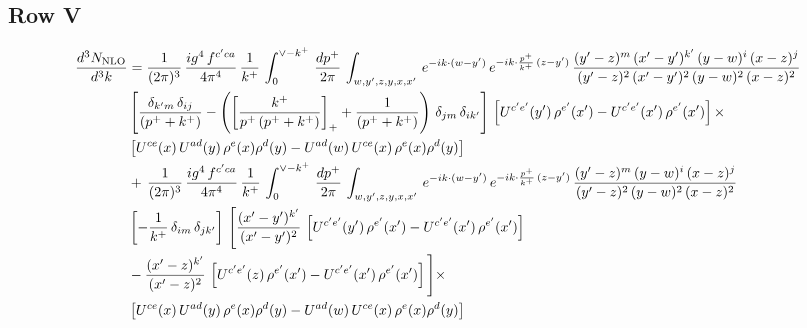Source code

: \documentclass[9pt]{article}
\numberwithin{equation}{section}
\begin{document}
\subsection{Row V}
{\color{orange}\sloppy{}\par
\begin{align*}
\frac{d^{3}N_{\rm NLO}}{d^{3}k} & = \frac{1}{(2\pi)^{3}}\, \frac{ig^{4}\,f^{c'ca}}{4\pi^{4}}\, \frac{1}{k^{+}}\,\int_{0}^{\vee - k^{+}}\, \frac{dp^{+}}{2\pi}\, \int_{w,y',z,y,x,x'}\, e^{-ik\cdot (w-y')}\, e^{-ik\cdot \frac{p^{+}}{k^{+}}\,(z-y')}\,\frac{(y'-z)^{m}\,(x'-y')^{k'}\,(y-w)^{i}\,(x-z)^{j}}{(y'-z)^{2}\,(x'-y')^{2}\,(y-w)^{2}\,(x-z)^{2}}\notag \\ & \left[\frac{\delta_{k'm}\,\delta_{ij}}{(p^{+}+k^{+})}-\left(\left[\frac{k^{+}}{p^{+}\,(p^{+}+k^{+})}\right]_{+}+\frac{1}{(p^{+}+k^{+})}\right)\,\delta_{jm}\,\delta_{ik'}\right]\, \left[U^{c'e'}(y')\,\rho^{e'}(x')-U^{c'e'}(x')\,\rho^{e'}(x')\right]\times \notag \\ & \left[U^{ce}(x)\,U^{ad}(y)\,\rho^{e}(x)\rho^{d}(y)-U^{ad}(w)\,U^{ce}(x)\,\rho^{e}(x)\rho^{d}(y)\right]\notag \\&   +\,\frac{1}{(2\pi)^{3}}\, \frac{ig^{4}\,f^{c'ca}}{4\pi^{4}}\, \frac{1}{k^{+}}\,\int_{0}^{\vee - k^{+}}\, \frac{dp^{+}}{2\pi}\, \int_{w,y',z,y,x,x'}\, e^{-ik\cdot (w-y')}\, e^{-ik\cdot \frac{p^{+}}{k^{+}}\,(z-y')}\,\frac{(y'-z)^{m}\,(y-w)^{i}\,(x-z)^{j}}{(y'-z)^{2}\,(y-w)^{2}\,(x-z)^{2}}\notag \\ & \left[-\frac{1}{k^{+}}\, \delta_{im}\, \delta_{jk'}\right]\, \Bigg[\frac{(x'-y')^{k'}}{(x'-y')^{2}}\,\left[U^{c'e'}(y')\,\rho^{e'}(x')-U^{c'e'}(x')\,\rho^{e'}(x')\right]\notag \\ &-\frac{(x'-z)^{k'}}{(x'-z)^{2}}\,\left[U^{c'e'}(z)\,\rho^{e'}(x')-U^{c'e'}(x')\,\rho^{e'}(x')\right]\Bigg]\times \notag \\ &\left[U^{ce}(x)\,U^{ad}(y)\,\rho^{e}(x)\rho^{d}(y)-U^{ad}(w)\,U^{ce}(x)\,\rho^{e}(x)\rho^{d}(y)\right]
\end{align*}
}\par
\end{document}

> [What you should do]: Output the complete listing exactly. Pictures stay out.

> [Answer area]:
Source code

: \documentclass[9pt]{article}
\numberwithin{equation}{section}
\begin{document}
\subsection{Row V}
{\color{orange}\sloppy{}\par
\begin{align*}
\frac{d^{3}N_{\rm NLO}}{d^{3}k} & = \frac{1}{(2\pi)^{3}}\, \frac{ig^{4}\,f^{c'ca}}{4\pi^{4}}\, \frac{1}{k^{+}}\,\int_{0}^{\vee - k^{+}}\, \frac{dp^{+}}{2\pi}\, \int_{w,y',z,y,x,x'}\, e^{-ik\cdot (w-y')}\, e^{-ik\cdot \frac{p^{+}}{k^{+}}\,(z-y')}\,\frac{(y'-z)^{m}\,(x'-y')^{k'}\,(y-w)^{i}\,(x-z)^{j}}{(y'-z)^{2}\,(x'-y')^{2}\,(y-w)^{2}\,(x-z)^{2}}\notag \\ & \left[\frac{\delta_{k'm}\,\delta_{ij}}{(p^{+}+k^{+})}-\left(\left[\frac{k^{+}}{p^{+}\,(p^{+}+k^{+})}\right]_{+}+\frac{1}{(p^{+}+k^{+})}\right)\,\delta_{jm}\,\delta_{ik'}\right]\, \left[U^{c'e'}(y')\,\rho^{e'}(x')-U^{c'e'}(x')\,\rho^{e'}(x')\right]\times \notag \\ & \left[U^{ce}(x)\,U^{ad}(y)\,\rho^{e}(x)\rho^{d}(y)-U^{ad}(w)\,U^{ce}(x)\,\rho^{e}(x)\rho^{d}(y)\right]\notag \\&   +\,\frac{1}{(2\pi)^{3}}\, \frac{ig^{4}\,f^{c'ca}}{4\pi^{4}}\, \frac{1}{k^{+}}\,\int_{0}^{\vee - k^{+}}\, \frac{dp^{+}}{2\pi}\, \int_{w,y',z,y,x,x'}\, e^{-ik\cdot (w-y')}\, e^{-ik\cdot \frac{p^{+}}{k^{+}}\,(z-y')}\,\frac{(y'-z)^{m}\,(y-w)^{i}\,(x-z)^{j}}{(y'-z)^{2}\,(y-w)^{2}\,(x-z)^{2}}\notag \\ & \left[-\frac{1}{k^{+}}\, \delta_{im}\, \delta_{jk'}\right]\, \Bigg[\frac{(x'-y')^{k'}}{(x'-y')^{2}}\,\left[U^{c'e'}(y')\,\rho^{e'}(x')-U^{c'e'}(x')\,\rho^{e'}(x')\right]\notag \\ &-\frac{(x'-z)^{k'}}{(x'-z)^{2}}\,\left[U^{c'e'}(z)\,\rho^{e'}(x')-U^{c'e'}(x')\,\rho^{e'}(x')\right]\Bigg]\times \notag \\ &\left[U^{ce}(x)\,U^{ad}(y)\,\rho^{e}(x)\rho^{d}(y)-U^{ad}(w)\,U^{ce}(x)\,\rho^{e}(x)\rho^{d}(y)\right]
\end{align*}
}\par
\end{document}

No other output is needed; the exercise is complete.